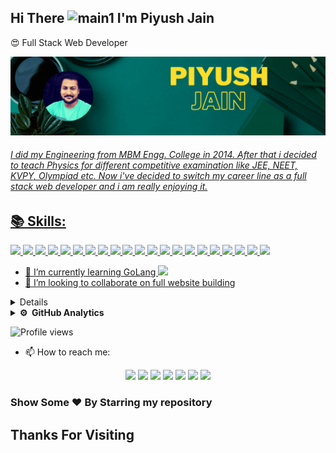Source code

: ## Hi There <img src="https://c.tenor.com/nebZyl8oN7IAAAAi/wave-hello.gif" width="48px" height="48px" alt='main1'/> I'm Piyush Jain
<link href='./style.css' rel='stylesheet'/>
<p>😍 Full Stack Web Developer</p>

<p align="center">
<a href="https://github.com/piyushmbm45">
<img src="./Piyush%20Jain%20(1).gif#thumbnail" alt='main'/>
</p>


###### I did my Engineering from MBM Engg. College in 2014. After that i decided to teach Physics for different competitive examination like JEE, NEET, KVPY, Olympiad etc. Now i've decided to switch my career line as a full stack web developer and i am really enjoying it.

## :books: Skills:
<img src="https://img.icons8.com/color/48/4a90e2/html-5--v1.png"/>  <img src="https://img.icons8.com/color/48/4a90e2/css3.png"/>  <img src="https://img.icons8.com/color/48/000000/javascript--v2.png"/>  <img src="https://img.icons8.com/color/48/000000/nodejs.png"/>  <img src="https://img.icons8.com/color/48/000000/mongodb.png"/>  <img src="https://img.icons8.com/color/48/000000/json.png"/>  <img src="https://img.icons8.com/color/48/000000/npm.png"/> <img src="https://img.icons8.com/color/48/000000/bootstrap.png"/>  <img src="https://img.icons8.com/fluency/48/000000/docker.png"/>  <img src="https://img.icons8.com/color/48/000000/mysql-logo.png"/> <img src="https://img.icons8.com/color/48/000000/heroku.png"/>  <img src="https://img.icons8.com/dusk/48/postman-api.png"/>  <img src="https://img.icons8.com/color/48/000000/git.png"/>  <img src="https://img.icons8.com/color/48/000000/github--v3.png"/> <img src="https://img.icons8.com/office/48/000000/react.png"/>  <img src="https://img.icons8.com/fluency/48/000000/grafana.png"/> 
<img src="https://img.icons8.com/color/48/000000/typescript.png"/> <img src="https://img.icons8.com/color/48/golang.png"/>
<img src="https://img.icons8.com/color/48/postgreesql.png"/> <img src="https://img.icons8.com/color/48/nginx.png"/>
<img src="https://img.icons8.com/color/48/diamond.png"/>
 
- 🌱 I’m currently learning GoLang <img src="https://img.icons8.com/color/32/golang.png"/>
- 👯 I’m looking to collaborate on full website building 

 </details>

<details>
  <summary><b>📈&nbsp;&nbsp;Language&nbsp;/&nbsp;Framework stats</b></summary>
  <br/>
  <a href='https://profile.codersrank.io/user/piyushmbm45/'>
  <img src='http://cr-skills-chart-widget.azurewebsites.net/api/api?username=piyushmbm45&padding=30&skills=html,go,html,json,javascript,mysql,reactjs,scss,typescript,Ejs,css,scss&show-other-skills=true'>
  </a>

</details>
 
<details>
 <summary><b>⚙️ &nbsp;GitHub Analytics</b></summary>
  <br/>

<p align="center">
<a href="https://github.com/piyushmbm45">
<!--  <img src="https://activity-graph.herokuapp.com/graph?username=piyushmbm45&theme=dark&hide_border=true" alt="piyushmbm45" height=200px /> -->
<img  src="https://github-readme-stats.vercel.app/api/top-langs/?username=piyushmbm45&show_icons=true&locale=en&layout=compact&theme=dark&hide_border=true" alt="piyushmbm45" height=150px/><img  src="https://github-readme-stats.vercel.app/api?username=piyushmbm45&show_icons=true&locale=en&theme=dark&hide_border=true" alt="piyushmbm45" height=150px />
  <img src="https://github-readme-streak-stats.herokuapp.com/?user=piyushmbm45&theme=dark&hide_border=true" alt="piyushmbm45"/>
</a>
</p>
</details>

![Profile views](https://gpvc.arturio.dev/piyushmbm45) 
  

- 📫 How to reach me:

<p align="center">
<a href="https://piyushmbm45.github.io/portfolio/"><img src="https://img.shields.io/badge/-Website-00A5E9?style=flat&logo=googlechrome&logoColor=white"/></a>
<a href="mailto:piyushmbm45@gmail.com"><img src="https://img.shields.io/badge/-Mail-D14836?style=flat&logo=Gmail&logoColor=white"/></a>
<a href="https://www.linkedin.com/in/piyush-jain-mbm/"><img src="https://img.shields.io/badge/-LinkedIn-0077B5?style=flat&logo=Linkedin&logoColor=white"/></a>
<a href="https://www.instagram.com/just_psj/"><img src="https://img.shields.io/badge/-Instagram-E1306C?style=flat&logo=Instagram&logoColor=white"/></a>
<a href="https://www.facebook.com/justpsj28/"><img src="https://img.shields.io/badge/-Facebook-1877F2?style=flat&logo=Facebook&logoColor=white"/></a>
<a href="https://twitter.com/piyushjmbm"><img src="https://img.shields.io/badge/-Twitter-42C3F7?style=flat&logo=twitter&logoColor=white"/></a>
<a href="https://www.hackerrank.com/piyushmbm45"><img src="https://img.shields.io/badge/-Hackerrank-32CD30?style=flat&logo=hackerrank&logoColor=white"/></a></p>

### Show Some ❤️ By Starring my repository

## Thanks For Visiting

- [Activity]: The answer must restate each entry word for word and contain no images.

- [Task answer]:
Source code

: ## Hi There <img src="https://c.tenor.com/nebZyl8oN7IAAAAi/wave-hello.gif" width="48px" height="48px" alt='main1'/> I'm Piyush Jain
<link href='./style.css' rel='stylesheet'/>
<p>😍 Full Stack Web Developer</p>

<p align="center">
<a href="https://github.com/piyushmbm45">
<img src="./Piyush%20Jain%20(1).gif#thumbnail" alt='main'/>
</p>


###### I did my Engineering from MBM Engg. College in 2014. After that i decided to teach Physics for different competitive examination like JEE, NEET, KVPY, Olympiad etc. Now i've decided to switch my career line as a full stack web developer and i am really enjoying it.

## :books: Skills:
<img src="https://img.icons8.com/color/48/4a90e2/html-5--v1.png"/>  <img src="https://img.icons8.com/color/48/4a90e2/css3.png"/>  <img src="https://img.icons8.com/color/48/000000/javascript--v2.png"/>  <img src="https://img.icons8.com/color/48/000000/nodejs.png"/>  <img src="https://img.icons8.com/color/48/000000/mongodb.png"/>  <img src="https://img.icons8.com/color/48/000000/json.png"/>  <img src="https://img.icons8.com/color/48/000000/npm.png"/> <img src="https://img.icons8.com/color/48/000000/bootstrap.png"/>  <img src="https://img.icons8.com/fluency/48/000000/docker.png"/>  <img src="https://img.icons8.com/color/48/000000/mysql-logo.png"/> <img src="https://img.icons8.com/color/48/000000/heroku.png"/>  <img src="https://img.icons8.com/dusk/48/postman-api.png"/>  <img src="https://img.icons8.com/color/48/000000/git.png"/>  <img src="https://img.icons8.com/color/48/000000/github--v3.png"/> <img src="https://img.icons8.com/office/48/000000/react.png"/>  <img src="https://img.icons8.com/fluency/48/000000/grafana.png"/> 
<img src="https://img.icons8.com/color/48/000000/typescript.png"/> <img src="https://img.icons8.com/color/48/golang.png"/>
<img src="https://img.icons8.com/color/48/postgreesql.png"/> <img src="https://img.icons8.com/color/48/nginx.png"/>
<img src="https://img.icons8.com/color/48/diamond.png"/>
 
- 🌱 I’m currently learning GoLang <img src="https://img.icons8.com/color/32/golang.png"/>
- 👯 I’m looking to collaborate on full website building 

 </details>

<details>
  <summary><b>📈&nbsp;&nbsp;Language&nbsp;/&nbsp;Framework stats</b></summary>
  <br/>
  <a href='https://profile.codersrank.io/user/piyushmbm45/'>
  <img src='http://cr-skills-chart-widget.azurewebsites.net/api/api?username=piyushmbm45&padding=30&skills=html,go,html,json,javascript,mysql,reactjs,scss,typescript,Ejs,css,scss&show-other-skills=true'>
  </a>

</details>
 
<details>
 <summary><b>⚙️ &nbsp;GitHub Analytics</b></summary>
  <br/>

<p align="center">
<a href="https://github.com/piyushmbm45">
<!--  <img src="https://activity-graph.herokuapp.com/graph?username=piyushmbm45&theme=dark&hide_border=true" alt="piyushmbm45" height=200px /> -->
<img  src="https://github-readme-stats.vercel.app/api/top-langs/?username=piyushmbm45&show_icons=true&locale=en&layout=compact&theme=dark&hide_border=true" alt="piyushmbm45" height=150px/><img  src="https://github-readme-stats.vercel.app/api?username=piyushmbm45&show_icons=true&locale=en&theme=dark&hide_border=true" alt="piyushmbm45" height=150px />
  <img src="https://github-readme-streak-stats.herokuapp.com/?user=piyushmbm45&theme=dark&hide_border=true" alt="piyushmbm45"/>
</a>
</p>
</details>

![Profile views](https://gpvc.arturio.dev/piyushmbm45) 
  

- 📫 How to reach me:

<p align="center">
<a href="https://piyushmbm45.github.io/portfolio/"><img src="https://img.shields.io/badge/-Website-00A5E9?style=flat&logo=googlechrome&logoColor=white"/></a>
<a href="mailto:piyushmbm45@gmail.com"><img src="https://img.shields.io/badge/-Mail-D14836?style=flat&logo=Gmail&logoColor=white"/></a>
<a href="https://www.linkedin.com/in/piyush-jain-mbm/"><img src="https://img.shields.io/badge/-LinkedIn-0077B5?style=flat&logo=Linkedin&logoColor=white"/></a>
<a href="https://www.instagram.com/just_psj/"><img src="https://img.shields.io/badge/-Instagram-E1306C?style=flat&logo=Instagram&logoColor=white"/></a>
<a href="https://www.facebook.com/justpsj28/"><img src="https://img.shields.io/badge/-Facebook-1877F2?style=flat&logo=Facebook&logoColor=white"/></a>
<a href="https://twitter.com/piyushjmbm"><img src="https://img.shields.io/badge/-Twitter-42C3F7?style=flat&logo=twitter&logoColor=white"/></a>
<a href="https://www.hackerrank.com/piyushmbm45"><img src="https://img.shields.io/badge/-Hackerrank-32CD30?style=flat&logo=hackerrank&logoColor=white"/></a></p>

### Show Some ❤️ By Starring my repository

## Thanks For Visiting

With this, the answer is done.